EXERCISE DIRECTIONS: Beginning with the very first line, please reproduce the entries exactly through the line containing "events, which are".

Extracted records

--*--

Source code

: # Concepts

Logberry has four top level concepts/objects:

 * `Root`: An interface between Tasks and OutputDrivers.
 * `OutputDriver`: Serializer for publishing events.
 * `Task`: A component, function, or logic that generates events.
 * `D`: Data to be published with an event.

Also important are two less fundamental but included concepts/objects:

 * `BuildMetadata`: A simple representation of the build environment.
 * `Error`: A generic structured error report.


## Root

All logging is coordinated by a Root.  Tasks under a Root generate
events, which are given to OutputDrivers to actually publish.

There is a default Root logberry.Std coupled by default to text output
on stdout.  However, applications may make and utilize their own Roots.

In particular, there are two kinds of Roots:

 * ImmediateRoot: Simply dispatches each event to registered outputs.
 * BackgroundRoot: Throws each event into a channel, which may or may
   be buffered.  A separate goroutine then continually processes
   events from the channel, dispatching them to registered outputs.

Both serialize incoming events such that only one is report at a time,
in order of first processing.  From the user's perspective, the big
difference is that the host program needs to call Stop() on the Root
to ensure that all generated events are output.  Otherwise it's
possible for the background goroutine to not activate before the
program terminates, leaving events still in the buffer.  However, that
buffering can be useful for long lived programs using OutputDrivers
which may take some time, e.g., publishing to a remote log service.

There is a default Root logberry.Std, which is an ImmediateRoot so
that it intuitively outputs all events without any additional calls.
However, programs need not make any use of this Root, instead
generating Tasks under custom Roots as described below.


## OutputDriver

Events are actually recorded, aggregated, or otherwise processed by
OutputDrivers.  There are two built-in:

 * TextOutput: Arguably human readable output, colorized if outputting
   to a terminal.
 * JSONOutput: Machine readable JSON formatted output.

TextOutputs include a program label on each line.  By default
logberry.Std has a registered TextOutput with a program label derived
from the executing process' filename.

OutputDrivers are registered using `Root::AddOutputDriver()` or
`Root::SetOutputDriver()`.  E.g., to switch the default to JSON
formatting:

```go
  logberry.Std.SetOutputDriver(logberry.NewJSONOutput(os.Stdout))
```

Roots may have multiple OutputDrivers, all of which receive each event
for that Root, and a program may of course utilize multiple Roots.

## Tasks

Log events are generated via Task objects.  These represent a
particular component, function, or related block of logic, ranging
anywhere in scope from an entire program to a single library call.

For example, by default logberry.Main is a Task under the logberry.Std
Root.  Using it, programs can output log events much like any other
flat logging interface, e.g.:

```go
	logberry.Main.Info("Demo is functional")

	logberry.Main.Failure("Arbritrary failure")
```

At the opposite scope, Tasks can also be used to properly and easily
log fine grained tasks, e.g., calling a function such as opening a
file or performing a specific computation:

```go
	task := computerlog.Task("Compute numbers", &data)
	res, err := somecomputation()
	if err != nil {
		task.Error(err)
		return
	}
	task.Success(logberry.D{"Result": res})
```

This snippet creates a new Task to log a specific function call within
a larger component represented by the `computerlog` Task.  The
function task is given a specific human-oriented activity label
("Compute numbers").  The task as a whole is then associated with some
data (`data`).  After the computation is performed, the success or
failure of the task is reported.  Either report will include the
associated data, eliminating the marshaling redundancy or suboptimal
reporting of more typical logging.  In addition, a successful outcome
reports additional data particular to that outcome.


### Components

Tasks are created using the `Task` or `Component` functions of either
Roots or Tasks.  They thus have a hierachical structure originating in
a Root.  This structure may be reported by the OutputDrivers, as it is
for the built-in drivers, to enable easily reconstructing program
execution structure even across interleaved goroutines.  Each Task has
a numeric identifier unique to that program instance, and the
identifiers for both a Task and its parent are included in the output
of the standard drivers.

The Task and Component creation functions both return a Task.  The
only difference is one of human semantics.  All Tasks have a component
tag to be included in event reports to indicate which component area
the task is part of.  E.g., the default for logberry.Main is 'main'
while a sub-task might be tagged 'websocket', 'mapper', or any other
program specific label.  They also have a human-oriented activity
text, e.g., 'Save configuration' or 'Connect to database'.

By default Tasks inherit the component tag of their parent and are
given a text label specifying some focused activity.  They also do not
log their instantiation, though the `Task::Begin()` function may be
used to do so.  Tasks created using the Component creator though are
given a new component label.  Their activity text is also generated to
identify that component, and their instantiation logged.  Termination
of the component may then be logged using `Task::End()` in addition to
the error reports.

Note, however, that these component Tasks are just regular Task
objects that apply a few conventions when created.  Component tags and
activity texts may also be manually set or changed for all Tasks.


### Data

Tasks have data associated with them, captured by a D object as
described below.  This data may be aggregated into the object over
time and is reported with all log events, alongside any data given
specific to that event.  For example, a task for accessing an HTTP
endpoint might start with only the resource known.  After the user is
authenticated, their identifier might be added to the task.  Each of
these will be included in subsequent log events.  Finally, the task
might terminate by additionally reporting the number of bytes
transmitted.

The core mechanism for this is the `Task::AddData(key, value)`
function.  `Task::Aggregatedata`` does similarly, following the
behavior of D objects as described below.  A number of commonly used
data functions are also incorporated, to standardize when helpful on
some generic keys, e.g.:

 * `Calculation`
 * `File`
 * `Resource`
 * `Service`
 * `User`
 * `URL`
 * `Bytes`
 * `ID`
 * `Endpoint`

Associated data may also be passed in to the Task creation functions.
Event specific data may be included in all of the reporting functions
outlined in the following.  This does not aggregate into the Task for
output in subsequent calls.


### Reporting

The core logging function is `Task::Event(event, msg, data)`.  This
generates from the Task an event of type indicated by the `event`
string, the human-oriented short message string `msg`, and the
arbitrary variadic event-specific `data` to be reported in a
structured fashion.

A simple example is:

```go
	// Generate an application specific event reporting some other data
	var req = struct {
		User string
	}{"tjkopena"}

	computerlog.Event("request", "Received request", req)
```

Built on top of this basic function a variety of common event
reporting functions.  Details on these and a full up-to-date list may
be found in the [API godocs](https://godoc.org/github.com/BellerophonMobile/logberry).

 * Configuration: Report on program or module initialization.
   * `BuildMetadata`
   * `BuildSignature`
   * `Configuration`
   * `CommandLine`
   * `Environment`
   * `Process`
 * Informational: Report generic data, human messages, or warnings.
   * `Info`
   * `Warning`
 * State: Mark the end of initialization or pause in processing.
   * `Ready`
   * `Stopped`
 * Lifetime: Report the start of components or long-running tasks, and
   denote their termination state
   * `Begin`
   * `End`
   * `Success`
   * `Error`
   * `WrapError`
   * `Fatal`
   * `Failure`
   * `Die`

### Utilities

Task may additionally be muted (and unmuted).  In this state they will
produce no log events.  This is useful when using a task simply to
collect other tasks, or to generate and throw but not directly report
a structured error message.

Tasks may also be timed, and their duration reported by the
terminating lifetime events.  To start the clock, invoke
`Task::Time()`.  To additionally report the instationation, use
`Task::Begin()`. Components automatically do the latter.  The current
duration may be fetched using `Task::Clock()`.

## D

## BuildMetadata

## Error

--*--

YOUR SOLUTION:
Source code

: # Concepts

Logberry has four top level concepts/objects:

 * `Root`: An interface between Tasks and OutputDrivers.
 * `OutputDriver`: Serializer for publishing events.
 * `Task`: A component, function, or logic that generates events.
 * `D`: Data to be published with an event.

Also important are two less fundamental but included concepts/objects:

 * `BuildMetadata`: A simple representation of the build environment.
 * `Error`: A generic structured error report.


## Root

All logging is coordinated by a Root.  Tasks under a Root generate
events, which are given to OutputDrivers to actually publish.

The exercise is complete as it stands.